Inaugurato lo scorso dicembre, dopo un intervento di riqualificazione totale, Le Channel col suo giovane gruppo di gestione e organizzazione, nei due anni di lavori, ha proseguito le attività con la “cabane de chantier” (da lì è passato, tra gli atri, anche Pippo Delbono) e anzi il cantiere è divenuto un’occasione di incontro con la città, attraverso modalità non usuali come l’utilizzo di grandiosi animali costruiti da François Delarozière. Non a caso la ristrutturazione è opera di Bouchain che a Calais ha portato la sua idea di architettura libertaria e umanista, creatrice di luoghi aperti e condivisi. Si pensi alla Biennale di Venezia 2006, dove l’architetto e scenografo parigino, con il collettivo Exyzt (formato da architetti, designer, dj, carpentieri, artisti... c’era anche Daniel Buren), aveva creato, nel Padiglione francese, un microcosmo autonomo, in grado di generare relazioni e nuove forme di coesistenza, rispondenti a nuovi bisogni, la Metavilla/Méta-Cité.

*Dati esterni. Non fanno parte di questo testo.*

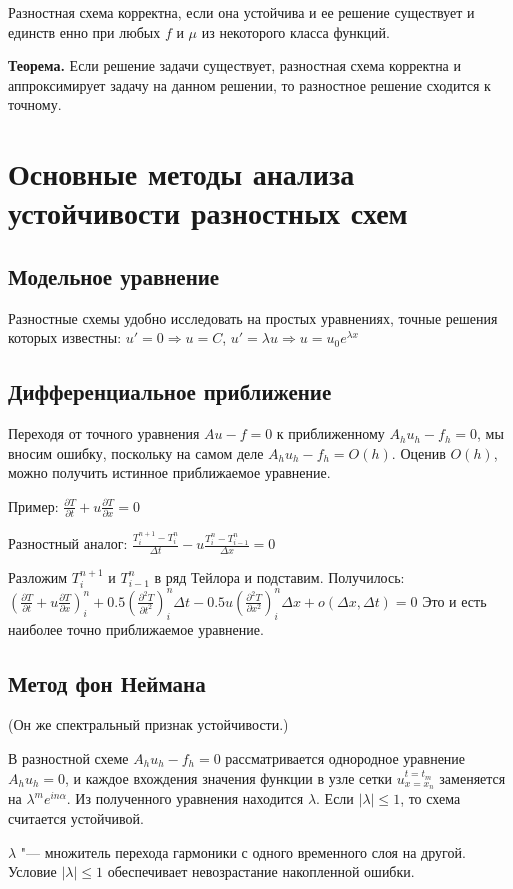 \documentclass[a4paper,12pt]{article}
\begin{document}
Разностная схема корректна, если она устойчива и ее решение существует
и единств
енно при любых $f$ и $\mu$ из некоторого класса функций.

\textbf{Теорема.} Если решение задачи существует, разностная схема
корректна и аппроксимирует задачу на данном решении, то
разностное решение сходится к точному.


\section{Основные методы анализа устойчивости разностных схем}

\subsection{Модельное уравнение}

Разностные схемы удобно исследовать на простых уравнениях,
точные решения которых известны:
$u'=0\Rightarrow u=C$, $u'=\lambda u\Rightarrow u=u_0e^{\lambda x}$


\subsection{Дифференциальное приближение}

Переходя от точного уравнения $Au-f=0$ к приближенному $A_hu_h-f_h=0$,
мы вносим ошибку, поскольку на самом деле $A_hu_h-f_h=O(h)$.
Оценив $O(h)$, можно получить истинное приближаемое уравнение.

Пример:
$\frac{\partial T}{\partial t}+u\frac{\partial T}{\partial x}=0$

Разностный аналог:
$\frac{T_i^{n+1}-T_i^n}{\Delta t}-u\frac{T_i^n-T_{i-1}^n}{\Delta x}=0$

Разложим $T_i^{n+1}$ и $T_{i-1}^n$ в ряд Тейлора и подставим.
Получилось:
$(\frac{\partial T}{\partial t}+u\frac{\partial T}{\partial x})_i^n
	+0.5(\frac{\partial^2T}{\partial t^2})_i^n\Delta t
    -0.5u(\frac{\partial^2T}{\partial x^2})_i^n\Delta x
    +o(\Delta x,\Delta t)=0$
Это и есть наиболее точно приближаемое уравнение.


\subsection{Метод фон Неймана}

(Он же спектральный признак устойчивости.)

В разностной схеме $A_hu_h-f_h=0$ рассматривается однородное
уравнение $A_hu_h=0$, и каждое вхождения значения функции
в узле сетки $u_{x=x_n}^{t=t_m}$ заменяется на $\lambda^m e^{in\alpha}$.
Из полученного уравнения находится $\lambda$.
Если $|\lambda|\le1$, то схема считается устойчивой.

$\lambda$ "--- множитель перехода гармоники с одного временного
слоя на другой. Условие $|\lambda|\le1$ обеспечивает невозрастание
накопленной ошибки.
\end{document}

Su queste linee, a Calais, per due anni, il cantiere è stato un luogo di convergenza di saperi, produttore di plusvalore, attraverso una riconciliazione tra il tempo della vita e quello della costruzione. Così, le Ariette entrano alle Channel con i loro animali (un piccolo zoo in scena nelle matinée per le scuole), attivando dinamiche relazionali e nuove forme d’abitare, dentro questo luogo di residenza - con l’allestimento del loro repertorio di spettacoli, declinato lungo l’arco della settimana - e fuori, nello spazio urbano. Nelle vie e nelle piazze cittadine la compagnia sta conducendo un particolare atelier, “Les reves de Calais”, che va incontro alle persone portandosi dietro un letto, dal quale le Ariette iniziano a raccontare i loro sogni, per poi coinvolgere gli spettatori nell’azione, fino a spingerli, come prescritto dal titolo, a farsi narratori dei propri sogni. Da questo esperimento ne uscirà un film – dice Stefano Pasquini, spiegando che la dimensione aperta dell’atelier «permette di fotografare la realtà». L’azione teatrale entra nel ritmo del quotidiano e lo trasforma, attraverso la partecipazione di non-attori e delle loro storie. «E’ un tentativo - sottolinea Pasquini - di costruire uno sguardo istantaneo», su una città di piccole dimensioni (solo centomila abitanti), ma abitata da migliaia di immigrati “in transito”, per i quali Calais, col suo porto e il “futuristico” tunnel sotto la Manica, diviene un limbo doloroso, simile a tante altre zone di confine tra Nord e Sud del mondo (l’apoteosi del concetto è rappresentata forse da Tijuana, in Baja California, estremo nord del Messico, porta d’accesso sugli Stati Uniti del Nord e tomba per migliaia di migranti).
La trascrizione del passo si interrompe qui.